The initial value used for the NR iteration is obtained by shifting the lookup table value left by 11 bits to move it into the 65536 to 131071 range of the result of the bit inversion. Optimal value for an index in the lookup table would be one the produces equal amount of error in the calculation with the bits 9 downto 0 being “00_0000_0000” and “11_1111_1111”. This does not happen for all values in the look up table but in the name of saving logic resources a minimum word length was chosen that provided good enough performance.

Steps 3 and 4 : Newton Raphson iterator and final multiplication

The Newton-Raphson iterator is created in the create_division procedure. The procedure has a state machine which can be run either one or two times. Two passes through the NR iteration already provides full accuracy thus there is no need for further iterations for the chosen word length.

The invert_bits is used in the second step since the number system used natively by VHDL is two’s complement in which $2-number$ is equivalent to just inverting all of the bits. Note that 2 refers to “2” in chosen radix, thus for rad16 it is 131071 or 2*2^16. Otherwise the algorithm is directly using the NR iteration. If the NR iteration is called with 2 iterations, then after the first pass the loop is run again. Once the NR iteration(s) are ready, the multiplier is then called with the dividend and the reciprocal obtained from the NR iterations.

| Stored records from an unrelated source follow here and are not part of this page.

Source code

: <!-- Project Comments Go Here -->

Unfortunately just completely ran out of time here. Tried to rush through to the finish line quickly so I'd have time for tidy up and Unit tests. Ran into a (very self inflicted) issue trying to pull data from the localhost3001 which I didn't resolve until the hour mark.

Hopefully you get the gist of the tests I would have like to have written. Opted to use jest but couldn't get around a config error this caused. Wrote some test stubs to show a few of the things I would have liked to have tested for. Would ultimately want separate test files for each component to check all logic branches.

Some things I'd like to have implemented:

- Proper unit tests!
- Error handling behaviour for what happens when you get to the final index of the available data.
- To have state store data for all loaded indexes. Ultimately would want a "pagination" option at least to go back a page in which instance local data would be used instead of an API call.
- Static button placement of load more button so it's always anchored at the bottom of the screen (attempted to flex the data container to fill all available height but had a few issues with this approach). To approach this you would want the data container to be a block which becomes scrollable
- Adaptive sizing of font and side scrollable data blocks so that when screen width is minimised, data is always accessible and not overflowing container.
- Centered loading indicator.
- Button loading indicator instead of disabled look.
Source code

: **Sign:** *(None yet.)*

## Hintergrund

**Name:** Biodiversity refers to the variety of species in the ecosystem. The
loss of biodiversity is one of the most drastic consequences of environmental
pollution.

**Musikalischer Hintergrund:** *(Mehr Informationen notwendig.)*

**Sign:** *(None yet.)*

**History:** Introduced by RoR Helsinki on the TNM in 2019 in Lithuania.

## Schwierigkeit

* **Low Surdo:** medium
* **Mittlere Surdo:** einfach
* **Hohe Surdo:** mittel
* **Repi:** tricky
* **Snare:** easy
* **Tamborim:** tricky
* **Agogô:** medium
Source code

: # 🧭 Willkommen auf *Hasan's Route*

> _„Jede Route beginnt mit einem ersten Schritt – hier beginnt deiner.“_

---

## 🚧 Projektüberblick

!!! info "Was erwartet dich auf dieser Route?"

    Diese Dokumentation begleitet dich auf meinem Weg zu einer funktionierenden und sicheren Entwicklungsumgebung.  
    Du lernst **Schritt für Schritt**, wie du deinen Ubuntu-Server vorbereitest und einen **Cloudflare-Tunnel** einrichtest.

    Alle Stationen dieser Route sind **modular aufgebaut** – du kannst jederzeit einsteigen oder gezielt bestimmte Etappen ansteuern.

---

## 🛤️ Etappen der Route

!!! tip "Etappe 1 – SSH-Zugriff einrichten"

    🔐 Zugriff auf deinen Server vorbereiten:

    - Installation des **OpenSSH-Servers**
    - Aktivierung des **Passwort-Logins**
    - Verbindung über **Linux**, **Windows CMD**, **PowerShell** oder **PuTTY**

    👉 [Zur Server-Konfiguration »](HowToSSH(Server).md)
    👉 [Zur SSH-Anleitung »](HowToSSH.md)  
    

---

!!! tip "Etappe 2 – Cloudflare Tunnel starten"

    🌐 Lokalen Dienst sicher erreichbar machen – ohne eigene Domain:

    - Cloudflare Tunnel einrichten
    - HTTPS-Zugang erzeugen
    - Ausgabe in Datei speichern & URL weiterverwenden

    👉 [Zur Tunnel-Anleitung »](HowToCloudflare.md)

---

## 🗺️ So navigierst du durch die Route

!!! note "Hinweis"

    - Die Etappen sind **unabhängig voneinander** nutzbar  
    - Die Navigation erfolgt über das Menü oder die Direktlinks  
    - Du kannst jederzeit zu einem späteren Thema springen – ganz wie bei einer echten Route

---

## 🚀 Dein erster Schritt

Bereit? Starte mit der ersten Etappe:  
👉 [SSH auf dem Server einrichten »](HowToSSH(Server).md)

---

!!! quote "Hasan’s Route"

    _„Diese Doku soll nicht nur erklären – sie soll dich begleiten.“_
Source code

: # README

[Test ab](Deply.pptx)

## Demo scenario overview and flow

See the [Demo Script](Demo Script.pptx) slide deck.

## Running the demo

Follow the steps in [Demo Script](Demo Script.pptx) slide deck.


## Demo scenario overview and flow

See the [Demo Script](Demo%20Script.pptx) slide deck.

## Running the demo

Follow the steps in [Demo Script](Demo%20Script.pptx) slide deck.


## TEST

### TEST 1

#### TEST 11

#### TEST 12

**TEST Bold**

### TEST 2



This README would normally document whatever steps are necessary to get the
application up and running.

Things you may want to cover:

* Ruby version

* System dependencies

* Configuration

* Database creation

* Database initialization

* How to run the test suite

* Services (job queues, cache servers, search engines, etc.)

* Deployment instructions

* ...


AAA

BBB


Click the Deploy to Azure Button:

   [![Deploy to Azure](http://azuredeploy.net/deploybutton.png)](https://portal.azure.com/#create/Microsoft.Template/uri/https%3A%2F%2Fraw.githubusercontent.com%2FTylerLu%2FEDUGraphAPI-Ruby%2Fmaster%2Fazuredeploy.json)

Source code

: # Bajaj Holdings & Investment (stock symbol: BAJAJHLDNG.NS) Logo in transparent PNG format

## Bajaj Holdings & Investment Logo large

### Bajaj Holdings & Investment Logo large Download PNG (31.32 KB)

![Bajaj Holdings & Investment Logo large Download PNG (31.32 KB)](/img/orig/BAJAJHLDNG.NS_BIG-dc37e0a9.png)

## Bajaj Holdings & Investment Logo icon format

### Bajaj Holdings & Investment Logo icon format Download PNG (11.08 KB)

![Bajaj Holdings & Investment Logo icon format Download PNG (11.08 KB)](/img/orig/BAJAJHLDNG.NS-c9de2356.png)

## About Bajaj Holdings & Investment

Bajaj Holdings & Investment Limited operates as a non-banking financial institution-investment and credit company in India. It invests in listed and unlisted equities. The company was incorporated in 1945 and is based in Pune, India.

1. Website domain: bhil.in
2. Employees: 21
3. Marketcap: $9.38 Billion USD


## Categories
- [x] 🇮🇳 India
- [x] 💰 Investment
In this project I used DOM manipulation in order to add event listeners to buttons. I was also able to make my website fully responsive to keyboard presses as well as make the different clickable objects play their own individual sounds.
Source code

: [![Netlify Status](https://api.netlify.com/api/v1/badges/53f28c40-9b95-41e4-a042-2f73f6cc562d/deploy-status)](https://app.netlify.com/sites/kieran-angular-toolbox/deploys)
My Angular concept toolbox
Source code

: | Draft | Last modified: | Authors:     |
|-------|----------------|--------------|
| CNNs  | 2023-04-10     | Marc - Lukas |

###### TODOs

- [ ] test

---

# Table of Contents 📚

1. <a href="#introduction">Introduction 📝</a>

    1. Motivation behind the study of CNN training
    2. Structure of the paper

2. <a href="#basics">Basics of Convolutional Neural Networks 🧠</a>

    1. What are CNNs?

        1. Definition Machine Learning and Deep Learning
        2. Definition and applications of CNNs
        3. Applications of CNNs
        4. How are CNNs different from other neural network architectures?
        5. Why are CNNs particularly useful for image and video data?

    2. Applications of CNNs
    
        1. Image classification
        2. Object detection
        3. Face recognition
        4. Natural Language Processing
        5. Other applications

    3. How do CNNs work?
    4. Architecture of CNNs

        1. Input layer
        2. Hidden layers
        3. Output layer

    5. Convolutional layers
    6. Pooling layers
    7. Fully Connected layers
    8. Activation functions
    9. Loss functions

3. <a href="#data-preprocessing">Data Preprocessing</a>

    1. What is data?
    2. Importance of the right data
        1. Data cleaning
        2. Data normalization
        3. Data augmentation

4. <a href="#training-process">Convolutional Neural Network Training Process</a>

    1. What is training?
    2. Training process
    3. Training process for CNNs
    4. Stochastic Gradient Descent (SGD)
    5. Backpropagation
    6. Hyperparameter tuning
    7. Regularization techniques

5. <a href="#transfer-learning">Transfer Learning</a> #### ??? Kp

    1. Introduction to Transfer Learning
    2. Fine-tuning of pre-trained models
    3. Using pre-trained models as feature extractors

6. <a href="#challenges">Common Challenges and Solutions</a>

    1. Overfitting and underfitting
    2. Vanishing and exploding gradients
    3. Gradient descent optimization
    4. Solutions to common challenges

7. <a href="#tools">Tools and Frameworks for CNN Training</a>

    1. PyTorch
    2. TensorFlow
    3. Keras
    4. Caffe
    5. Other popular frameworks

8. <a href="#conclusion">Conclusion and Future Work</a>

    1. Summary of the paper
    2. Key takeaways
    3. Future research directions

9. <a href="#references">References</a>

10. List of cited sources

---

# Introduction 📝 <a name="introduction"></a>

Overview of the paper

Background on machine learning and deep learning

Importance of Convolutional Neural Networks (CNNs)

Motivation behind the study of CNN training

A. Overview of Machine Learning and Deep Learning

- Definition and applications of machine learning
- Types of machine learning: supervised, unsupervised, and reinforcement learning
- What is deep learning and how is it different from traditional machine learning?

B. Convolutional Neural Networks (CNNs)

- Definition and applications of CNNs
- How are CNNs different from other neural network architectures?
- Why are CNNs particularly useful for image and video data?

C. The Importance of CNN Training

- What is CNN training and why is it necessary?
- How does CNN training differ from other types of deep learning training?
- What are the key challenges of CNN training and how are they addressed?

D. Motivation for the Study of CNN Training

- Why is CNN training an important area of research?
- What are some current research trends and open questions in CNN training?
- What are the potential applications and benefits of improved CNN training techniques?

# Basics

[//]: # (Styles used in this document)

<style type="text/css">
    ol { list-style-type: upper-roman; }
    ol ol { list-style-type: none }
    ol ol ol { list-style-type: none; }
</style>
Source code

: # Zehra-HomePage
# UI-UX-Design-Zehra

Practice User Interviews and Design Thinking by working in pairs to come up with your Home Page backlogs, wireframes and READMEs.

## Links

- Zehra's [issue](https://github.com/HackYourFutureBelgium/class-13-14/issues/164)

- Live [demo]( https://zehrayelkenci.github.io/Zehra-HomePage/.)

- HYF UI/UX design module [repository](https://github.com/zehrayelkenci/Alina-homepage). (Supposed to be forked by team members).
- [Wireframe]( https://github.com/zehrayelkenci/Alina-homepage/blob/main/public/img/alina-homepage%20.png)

------------------------------------------------------------------------
    procedure create_division
    (
        signal hw_multiplier : inout multiplier_record;
        signal division : inout division_record
    ) is
    --------------------------------------------------
        function invert_bits
        (
            number : natural
        )
        return natural
        is
            variable number_in_std_logic : std_logic_vector(16 downto 0);
        begin
            number_in_std_logic := not std_logic_vector(to_unsigned(number,17));
            return to_integer(unsigned(number_in_std_logic));
        end invert_bits;
    --------------------------------------------------
        alias division_process_counter is division.division_process_counter;
        alias x is division.x;
        alias number_to_be_reciprocated is division.number_to_be_reciprocated; 
        alias number_of_newton_raphson_iteration is division.number_of_newton_raphson_iteration; 
        alias dividend is division.dividend;
        variable xa : int18;
    --------------------------------------------------
    begin
         
        CASE division_process_counter is
            WHEN 0 =>
                multiply(hw_multiplier, number_to_be_reciprocated, x);
                division_process_counter <= division_process_counter + 1;
            WHEN 1 =>
                if multiplier_is_ready(hw_multiplier) then
                    xa := get_multiplier_result(hw_multiplier, 16);
                    multiply(hw_multiplier, x, invert_bits(xa));
                end if;
                increment_counter_when_ready(hw_multiplier,division_process_counter);
            WHEN 2 =>
                if multiplier_is_ready(hw_multiplier) then
                    x <= get_multiplier_result(hw_multiplier, 16);
                    if number_of_newton_raphson_iteration /= 0 then
                        number_of_newton_raphson_iteration <= number_of_newton_raphson_iteration - 1;
                        division_process_counter <= 0;
                    else
                        division_process_counter <= division_process_counter + 1;
                        multiply(hw_multiplier, get_multiplier_result(hw_multiplier, 16), dividend);
                    end if;
                end if;
            WHEN others => -- wait for start
        end CASE;
    end create_division;
------------------------------------------------------------------------

Step 5. Final shifting

Similar setup for calculating the number of zeroes in the range reduction is also used for scaling the final result. The final scaling is determined by the initial divisor range given as argument to the get_result_function.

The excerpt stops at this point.